-- SOURCE INFORMATION follows --

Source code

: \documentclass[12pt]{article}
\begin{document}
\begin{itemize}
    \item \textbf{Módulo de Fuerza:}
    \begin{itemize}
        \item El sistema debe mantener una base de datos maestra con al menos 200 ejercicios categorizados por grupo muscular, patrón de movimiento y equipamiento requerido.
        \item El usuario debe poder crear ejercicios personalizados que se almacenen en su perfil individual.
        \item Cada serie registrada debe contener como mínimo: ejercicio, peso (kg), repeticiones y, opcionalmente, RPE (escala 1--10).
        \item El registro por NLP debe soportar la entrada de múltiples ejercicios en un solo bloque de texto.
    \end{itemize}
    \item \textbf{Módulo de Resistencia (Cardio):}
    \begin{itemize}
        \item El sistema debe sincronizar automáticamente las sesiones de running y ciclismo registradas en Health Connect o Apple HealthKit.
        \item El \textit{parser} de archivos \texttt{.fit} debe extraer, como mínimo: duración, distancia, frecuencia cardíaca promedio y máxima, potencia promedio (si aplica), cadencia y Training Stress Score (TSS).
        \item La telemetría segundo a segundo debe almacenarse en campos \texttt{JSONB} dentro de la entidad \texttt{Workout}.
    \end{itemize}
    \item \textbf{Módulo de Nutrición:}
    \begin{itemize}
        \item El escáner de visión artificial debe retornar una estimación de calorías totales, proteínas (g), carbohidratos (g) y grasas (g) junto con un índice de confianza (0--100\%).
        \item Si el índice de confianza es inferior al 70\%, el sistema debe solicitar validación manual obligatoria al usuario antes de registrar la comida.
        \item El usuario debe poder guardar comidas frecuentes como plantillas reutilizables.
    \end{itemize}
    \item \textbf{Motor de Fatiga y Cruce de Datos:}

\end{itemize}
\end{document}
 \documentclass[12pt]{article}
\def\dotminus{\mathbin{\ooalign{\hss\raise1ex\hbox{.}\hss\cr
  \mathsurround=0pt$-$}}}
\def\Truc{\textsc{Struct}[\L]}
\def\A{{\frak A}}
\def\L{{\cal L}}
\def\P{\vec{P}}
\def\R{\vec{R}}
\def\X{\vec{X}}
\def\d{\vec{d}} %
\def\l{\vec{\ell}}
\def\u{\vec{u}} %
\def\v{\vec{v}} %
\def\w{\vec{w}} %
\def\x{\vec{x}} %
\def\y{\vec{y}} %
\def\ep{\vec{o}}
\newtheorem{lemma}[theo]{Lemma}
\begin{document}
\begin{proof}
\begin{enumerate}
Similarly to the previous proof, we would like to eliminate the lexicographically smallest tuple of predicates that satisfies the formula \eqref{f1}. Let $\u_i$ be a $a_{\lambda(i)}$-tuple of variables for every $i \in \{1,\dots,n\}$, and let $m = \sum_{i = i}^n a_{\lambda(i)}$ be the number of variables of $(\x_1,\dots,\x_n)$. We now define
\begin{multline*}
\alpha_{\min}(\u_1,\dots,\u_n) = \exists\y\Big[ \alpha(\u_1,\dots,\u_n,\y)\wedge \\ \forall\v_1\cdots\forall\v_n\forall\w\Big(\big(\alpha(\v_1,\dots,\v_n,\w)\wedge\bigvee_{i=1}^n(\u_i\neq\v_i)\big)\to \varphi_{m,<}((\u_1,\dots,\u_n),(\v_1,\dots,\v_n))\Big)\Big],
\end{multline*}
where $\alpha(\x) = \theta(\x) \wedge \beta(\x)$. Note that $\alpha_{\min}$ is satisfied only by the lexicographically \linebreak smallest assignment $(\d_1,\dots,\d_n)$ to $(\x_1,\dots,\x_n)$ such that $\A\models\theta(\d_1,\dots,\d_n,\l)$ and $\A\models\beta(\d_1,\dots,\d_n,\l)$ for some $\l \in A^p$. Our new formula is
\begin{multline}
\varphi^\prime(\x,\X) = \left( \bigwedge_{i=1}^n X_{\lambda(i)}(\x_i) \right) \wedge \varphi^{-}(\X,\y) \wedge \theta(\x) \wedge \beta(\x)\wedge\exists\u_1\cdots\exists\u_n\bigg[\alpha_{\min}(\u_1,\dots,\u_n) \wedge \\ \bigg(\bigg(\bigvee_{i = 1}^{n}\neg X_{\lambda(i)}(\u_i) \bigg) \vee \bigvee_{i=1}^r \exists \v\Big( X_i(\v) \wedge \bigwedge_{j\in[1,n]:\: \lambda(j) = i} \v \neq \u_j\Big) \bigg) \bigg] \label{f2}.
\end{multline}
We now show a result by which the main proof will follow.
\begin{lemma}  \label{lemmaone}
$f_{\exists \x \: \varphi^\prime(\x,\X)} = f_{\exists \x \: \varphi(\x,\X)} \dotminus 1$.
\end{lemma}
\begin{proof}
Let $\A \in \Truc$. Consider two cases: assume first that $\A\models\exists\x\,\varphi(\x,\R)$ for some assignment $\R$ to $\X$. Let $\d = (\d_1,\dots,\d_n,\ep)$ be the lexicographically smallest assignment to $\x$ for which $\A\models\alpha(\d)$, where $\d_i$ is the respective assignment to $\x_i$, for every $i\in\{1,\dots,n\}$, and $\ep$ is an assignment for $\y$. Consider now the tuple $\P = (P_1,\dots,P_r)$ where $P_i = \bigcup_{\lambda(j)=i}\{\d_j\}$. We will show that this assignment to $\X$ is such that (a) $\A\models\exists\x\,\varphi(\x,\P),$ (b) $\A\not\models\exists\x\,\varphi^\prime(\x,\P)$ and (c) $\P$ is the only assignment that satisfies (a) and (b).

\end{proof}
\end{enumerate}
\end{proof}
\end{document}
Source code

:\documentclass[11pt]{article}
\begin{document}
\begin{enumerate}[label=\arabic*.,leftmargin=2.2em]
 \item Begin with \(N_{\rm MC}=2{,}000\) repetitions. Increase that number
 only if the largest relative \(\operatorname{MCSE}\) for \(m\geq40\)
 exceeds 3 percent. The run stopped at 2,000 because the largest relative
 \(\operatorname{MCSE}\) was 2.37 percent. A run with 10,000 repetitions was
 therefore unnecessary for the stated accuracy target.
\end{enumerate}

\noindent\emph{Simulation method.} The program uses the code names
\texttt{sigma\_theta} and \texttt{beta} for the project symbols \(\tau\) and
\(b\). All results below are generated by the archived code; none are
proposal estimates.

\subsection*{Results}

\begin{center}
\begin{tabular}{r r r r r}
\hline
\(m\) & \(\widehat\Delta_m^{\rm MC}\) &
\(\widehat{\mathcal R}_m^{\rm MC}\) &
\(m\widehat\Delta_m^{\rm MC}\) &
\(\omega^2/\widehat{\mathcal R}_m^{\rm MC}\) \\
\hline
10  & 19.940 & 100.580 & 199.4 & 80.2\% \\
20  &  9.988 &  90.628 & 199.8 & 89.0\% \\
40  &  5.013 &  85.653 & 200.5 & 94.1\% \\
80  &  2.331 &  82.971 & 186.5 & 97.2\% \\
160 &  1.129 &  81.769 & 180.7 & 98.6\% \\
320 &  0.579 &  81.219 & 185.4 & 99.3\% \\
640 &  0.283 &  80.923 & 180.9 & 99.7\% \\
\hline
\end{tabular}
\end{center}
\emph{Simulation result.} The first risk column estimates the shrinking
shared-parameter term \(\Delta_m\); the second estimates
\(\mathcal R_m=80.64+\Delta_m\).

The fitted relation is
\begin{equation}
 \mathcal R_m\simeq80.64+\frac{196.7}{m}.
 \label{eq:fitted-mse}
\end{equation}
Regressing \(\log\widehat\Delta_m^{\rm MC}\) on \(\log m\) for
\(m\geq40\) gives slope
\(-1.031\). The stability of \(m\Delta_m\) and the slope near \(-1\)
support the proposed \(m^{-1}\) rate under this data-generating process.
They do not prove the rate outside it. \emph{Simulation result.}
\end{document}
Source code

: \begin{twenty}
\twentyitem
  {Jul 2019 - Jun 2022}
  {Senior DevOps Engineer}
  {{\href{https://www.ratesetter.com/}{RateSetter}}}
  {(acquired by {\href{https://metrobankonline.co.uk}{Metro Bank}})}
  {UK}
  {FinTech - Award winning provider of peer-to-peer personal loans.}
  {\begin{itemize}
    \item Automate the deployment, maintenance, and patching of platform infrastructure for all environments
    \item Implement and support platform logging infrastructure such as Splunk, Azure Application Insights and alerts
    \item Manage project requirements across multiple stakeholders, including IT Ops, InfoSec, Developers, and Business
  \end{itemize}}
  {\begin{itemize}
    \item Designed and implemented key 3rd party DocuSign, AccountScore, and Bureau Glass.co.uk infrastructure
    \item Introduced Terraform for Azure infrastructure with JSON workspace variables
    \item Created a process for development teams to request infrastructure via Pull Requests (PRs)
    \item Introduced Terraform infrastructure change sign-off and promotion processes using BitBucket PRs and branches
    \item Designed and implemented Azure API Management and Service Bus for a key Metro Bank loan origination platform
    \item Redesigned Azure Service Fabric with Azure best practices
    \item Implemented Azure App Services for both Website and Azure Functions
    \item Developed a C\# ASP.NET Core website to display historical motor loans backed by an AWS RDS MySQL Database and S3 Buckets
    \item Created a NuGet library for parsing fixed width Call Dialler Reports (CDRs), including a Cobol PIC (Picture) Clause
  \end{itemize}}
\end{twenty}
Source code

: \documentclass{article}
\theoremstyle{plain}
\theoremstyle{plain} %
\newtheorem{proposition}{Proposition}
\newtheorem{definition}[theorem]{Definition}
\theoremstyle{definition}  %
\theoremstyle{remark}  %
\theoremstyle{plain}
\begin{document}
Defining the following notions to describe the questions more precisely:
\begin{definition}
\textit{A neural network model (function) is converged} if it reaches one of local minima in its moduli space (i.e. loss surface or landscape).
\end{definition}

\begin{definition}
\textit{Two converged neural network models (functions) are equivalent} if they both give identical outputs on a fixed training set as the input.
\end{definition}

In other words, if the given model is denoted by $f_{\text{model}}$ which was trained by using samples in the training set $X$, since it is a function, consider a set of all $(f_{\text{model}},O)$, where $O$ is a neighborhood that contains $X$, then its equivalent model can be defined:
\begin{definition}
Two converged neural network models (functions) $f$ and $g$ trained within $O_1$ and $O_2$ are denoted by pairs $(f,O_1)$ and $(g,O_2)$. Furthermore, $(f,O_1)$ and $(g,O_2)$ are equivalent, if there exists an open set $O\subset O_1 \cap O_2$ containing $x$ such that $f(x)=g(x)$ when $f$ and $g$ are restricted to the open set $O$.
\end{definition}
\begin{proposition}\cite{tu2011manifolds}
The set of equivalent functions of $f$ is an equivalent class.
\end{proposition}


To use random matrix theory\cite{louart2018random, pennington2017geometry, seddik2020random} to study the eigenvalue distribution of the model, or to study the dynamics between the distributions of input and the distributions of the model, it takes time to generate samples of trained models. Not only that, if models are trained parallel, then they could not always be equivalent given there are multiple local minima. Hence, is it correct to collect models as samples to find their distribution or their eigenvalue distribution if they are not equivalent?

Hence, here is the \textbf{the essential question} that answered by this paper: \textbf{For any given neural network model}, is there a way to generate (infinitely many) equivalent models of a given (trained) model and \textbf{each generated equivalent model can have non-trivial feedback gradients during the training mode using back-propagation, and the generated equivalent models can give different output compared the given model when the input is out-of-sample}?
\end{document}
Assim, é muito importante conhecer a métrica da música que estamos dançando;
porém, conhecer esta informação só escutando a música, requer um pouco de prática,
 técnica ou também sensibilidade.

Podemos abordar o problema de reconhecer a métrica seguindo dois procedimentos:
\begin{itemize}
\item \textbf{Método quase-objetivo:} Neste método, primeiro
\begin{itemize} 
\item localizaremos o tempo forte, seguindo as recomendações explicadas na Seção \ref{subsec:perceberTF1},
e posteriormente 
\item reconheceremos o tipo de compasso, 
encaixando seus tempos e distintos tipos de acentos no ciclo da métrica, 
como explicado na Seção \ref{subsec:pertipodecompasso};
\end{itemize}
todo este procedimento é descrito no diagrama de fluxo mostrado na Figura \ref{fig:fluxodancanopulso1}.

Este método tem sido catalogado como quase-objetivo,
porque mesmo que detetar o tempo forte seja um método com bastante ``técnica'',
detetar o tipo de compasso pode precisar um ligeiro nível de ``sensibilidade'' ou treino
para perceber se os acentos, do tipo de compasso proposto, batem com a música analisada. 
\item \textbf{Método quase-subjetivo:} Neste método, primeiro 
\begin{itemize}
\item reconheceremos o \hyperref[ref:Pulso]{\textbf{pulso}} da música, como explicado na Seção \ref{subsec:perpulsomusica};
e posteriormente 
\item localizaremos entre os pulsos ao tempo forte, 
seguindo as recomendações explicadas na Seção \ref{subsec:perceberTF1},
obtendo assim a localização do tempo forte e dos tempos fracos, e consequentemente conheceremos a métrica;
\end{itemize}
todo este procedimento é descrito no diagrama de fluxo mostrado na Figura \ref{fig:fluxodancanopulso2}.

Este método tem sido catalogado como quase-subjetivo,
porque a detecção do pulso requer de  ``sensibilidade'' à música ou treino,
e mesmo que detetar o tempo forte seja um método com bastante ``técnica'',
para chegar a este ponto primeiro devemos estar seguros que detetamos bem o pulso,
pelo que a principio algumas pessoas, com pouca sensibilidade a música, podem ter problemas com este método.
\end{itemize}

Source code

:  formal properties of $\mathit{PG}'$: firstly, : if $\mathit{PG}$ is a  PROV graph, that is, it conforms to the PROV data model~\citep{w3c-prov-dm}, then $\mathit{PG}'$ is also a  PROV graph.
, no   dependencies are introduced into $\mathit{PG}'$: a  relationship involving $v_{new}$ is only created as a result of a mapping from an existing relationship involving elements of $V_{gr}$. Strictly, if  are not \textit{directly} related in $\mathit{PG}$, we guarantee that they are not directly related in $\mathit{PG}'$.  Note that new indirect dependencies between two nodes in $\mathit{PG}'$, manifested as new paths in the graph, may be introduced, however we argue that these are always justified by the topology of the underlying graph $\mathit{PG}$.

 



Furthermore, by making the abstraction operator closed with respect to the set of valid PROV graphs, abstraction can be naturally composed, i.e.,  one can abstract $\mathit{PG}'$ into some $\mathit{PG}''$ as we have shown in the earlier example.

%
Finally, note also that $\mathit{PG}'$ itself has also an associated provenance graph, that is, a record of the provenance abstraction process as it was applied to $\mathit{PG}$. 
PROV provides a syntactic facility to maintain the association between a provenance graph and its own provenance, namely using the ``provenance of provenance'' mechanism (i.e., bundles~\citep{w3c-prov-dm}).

-- SOURCE INFORMATION concluded --

● HOW TO COMPLETE THIS TASK:
Reproduce exactly every line that sits between the start of the entries and the line bearing "Stress Score (TSS).", counting both of those lines.

● TASK SOLUTION:
Source code

: \documentclass[12pt]{article}
\begin{document}
\begin{itemize}
    \item \textbf{Módulo de Fuerza:}
    \begin{itemize}
        \item El sistema debe mantener una base de datos maestra con al menos 200 ejercicios categorizados por grupo muscular, patrón de movimiento y equipamiento requerido.
        \item El usuario debe poder crear ejercicios personalizados que se almacenen en su perfil individual.
        \item Cada serie registrada debe contener como mínimo: ejercicio, peso (kg), repeticiones y, opcionalmente, RPE (escala 1--10).
        \item El registro por NLP debe soportar la entrada de múltiples ejercicios en un solo bloque de texto.
    \end{itemize}
    \item \textbf{Módulo de Resistencia (Cardio):}
    \begin{itemize}
        \item El sistema debe sincronizar automáticamente las sesiones de running y ciclismo registradas en Health Connect o Apple HealthKit.
        \item El \textit{parser} de archivos \texttt{.fit} debe extraer, como mínimo: duración, distancia, frecuencia cardíaca promedio y máxima, potencia promedio (si aplica), cadencia y Training Stress Score (TSS).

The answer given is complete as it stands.